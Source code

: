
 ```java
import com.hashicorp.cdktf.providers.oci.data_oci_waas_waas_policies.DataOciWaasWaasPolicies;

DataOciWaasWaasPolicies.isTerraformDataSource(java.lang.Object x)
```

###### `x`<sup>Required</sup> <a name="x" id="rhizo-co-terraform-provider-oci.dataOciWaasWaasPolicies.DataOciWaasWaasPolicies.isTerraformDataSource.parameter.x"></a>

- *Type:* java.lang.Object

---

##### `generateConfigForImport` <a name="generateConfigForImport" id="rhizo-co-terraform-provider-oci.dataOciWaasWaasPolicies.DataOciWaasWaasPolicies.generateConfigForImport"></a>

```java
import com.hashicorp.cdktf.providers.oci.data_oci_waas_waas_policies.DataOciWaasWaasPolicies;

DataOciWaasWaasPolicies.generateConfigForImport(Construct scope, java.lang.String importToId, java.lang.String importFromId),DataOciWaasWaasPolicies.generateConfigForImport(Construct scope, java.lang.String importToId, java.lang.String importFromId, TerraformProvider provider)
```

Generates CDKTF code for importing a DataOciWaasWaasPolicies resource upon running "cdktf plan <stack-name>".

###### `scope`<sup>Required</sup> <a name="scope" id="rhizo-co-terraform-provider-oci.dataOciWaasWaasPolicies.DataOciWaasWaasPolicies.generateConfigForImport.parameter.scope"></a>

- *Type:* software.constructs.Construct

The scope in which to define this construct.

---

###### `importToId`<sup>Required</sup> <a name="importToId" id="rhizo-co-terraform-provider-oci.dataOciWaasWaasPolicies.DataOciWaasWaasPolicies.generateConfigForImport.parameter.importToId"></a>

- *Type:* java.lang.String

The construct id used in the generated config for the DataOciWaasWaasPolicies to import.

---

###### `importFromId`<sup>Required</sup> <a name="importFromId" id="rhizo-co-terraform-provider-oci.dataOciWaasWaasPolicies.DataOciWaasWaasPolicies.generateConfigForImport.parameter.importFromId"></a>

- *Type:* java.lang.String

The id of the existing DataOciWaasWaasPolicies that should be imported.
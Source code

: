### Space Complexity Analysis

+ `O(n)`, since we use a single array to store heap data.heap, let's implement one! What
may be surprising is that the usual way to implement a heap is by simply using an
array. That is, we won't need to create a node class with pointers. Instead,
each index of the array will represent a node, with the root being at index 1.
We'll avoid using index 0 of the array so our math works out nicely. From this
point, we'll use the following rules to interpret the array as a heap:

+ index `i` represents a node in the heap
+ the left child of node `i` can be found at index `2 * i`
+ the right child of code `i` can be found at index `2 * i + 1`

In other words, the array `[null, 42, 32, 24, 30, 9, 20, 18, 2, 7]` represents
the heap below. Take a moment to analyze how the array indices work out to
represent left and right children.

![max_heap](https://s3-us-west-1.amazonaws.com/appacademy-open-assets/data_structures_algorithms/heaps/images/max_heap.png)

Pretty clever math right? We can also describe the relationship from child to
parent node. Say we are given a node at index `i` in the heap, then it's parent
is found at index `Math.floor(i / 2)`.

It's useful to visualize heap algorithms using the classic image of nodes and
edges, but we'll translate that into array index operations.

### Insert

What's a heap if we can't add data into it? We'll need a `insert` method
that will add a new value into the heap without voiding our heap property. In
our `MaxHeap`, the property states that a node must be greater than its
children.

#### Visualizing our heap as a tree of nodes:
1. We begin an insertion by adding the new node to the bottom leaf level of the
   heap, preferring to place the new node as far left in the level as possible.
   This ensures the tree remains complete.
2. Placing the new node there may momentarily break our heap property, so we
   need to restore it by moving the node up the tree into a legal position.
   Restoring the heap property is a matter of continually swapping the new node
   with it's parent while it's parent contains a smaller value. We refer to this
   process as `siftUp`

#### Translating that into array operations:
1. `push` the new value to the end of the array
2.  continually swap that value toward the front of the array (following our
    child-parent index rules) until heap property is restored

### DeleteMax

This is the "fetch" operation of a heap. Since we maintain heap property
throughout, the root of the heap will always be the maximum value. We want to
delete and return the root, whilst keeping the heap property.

=-=-=

→ **Task directions**
What are the lines from the one containing "#### Visualizing our" through the end of the material? Reproduce them exactly, both ends included, with nothing added.

→ **Answer to the problem**
#### Visualizing our heap as a tree of nodes:
1. We begin an insertion by adding the new node to the bottom leaf level of the
   heap, preferring to place the new node as far left in the level as possible.
   This ensures the tree remains complete.
2. Placing the new node there may momentarily break our heap property, so we
   need to restore it by moving the node up the tree into a legal position.
   Restoring the heap property is a matter of continually swapping the new node
   with it's parent while it's parent contains a smaller value. We refer to this
   process as `siftUp`

#### Translating that into array operations:
1. `push` the new value to the end of the array
2.  continually swap that value toward the front of the array (following our
    child-parent index rules) until heap property is restored

### DeleteMax

This is the "fetch" operation of a heap. Since we maintain heap property
throughout, the root of the heap will always be the maximum value. We want to
delete and return the root, whilst keeping the heap property.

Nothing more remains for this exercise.